The next day, as the man and his wife, were riding their horses into the village, the horse the man was riding turned to the other and said, “Ha ha, you have to carry that old nag upon your back. If I were you, I’d kick up my legs and toss her.”
When the man heard this, he laughed, and his wife asked, “What’s so funny?”
“Oh nothing,” the man said sheepishly. “I just felt like laughing.”
“Tell me why you’re laughing,” she demanded. “Tell me now.”
“Nothing,” the man insisted, and the horse said to his companion, “There goes the old nag,” which set the man laughing again, still harder this time.
When his wife heard him laughing again, she began to pester him, insisting he tells her just what was so funny. “Tell me or else,” she threatened, and the poor man, exhausted by her constant badgering, gave in.
“All right,” he said, “we’ll go home and I’ll tell you tonight.”
When they arrived home, the man ordered his workers to bring him a coffin. When it arrived, he climbed inside, and said, sadly, “Wife, I am prepared to tell you my secret, but after I tell you, I’ll die.”
“Fine then,” said his wife. “Tell me and be quick about it.”
But just then the faithful collie began to howl. “Feed the dog before I tell you,” the man said to his wife.
The wife angrily filled the collie’s bowl, but the dog only continued to howl. “Master, master,” he cried woefully, “can’t you see you are too kind for your own good? You’re letting your nasty wife force you to tell a secret even though you know you will die when you do. Then I shall be forced to live alone with her, and I’ll be listening to her nagging day and night. It is only foolishness that causes you to be so kind to someone so undeserving.”

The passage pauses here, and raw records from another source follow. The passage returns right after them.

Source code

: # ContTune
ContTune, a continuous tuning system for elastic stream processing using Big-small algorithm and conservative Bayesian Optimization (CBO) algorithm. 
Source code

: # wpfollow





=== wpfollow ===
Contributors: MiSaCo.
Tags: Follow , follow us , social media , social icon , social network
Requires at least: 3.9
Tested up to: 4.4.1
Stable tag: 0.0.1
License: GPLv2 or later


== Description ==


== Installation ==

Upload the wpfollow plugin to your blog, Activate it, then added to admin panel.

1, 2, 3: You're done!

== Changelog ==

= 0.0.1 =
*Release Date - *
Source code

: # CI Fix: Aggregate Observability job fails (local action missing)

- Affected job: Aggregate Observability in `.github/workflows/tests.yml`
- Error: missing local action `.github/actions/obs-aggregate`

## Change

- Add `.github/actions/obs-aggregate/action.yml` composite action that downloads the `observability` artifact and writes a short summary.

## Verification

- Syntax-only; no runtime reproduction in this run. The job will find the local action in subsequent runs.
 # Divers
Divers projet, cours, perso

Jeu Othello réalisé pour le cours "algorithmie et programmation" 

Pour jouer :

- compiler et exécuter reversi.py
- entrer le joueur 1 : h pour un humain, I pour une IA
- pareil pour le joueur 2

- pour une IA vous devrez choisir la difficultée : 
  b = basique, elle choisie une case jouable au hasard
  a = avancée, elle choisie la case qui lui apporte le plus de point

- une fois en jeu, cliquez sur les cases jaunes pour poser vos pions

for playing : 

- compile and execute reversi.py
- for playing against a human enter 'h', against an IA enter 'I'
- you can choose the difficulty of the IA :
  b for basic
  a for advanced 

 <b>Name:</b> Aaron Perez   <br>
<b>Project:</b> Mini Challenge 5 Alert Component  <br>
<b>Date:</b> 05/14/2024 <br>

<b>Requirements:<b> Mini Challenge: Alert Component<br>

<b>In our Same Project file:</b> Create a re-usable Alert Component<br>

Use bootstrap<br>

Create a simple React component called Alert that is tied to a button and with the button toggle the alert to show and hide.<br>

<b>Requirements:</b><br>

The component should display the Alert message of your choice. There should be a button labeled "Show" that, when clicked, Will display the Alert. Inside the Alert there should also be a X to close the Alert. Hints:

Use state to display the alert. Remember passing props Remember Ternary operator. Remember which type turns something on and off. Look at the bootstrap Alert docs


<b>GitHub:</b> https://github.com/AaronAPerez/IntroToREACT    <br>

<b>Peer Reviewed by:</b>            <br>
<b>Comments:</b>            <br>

When the man heard this, he realized he was being a fool. How silly to think of telling his secret when he could remain alive and continue to do well. And so he said firmly, “Wife, I’ll never tell you why I was laughing, and I’ll never tell you or anyone else my secret and you’ll have to live with that.”
He never did tell anyone at all, and although he continued to be kind, he was never again so foolish.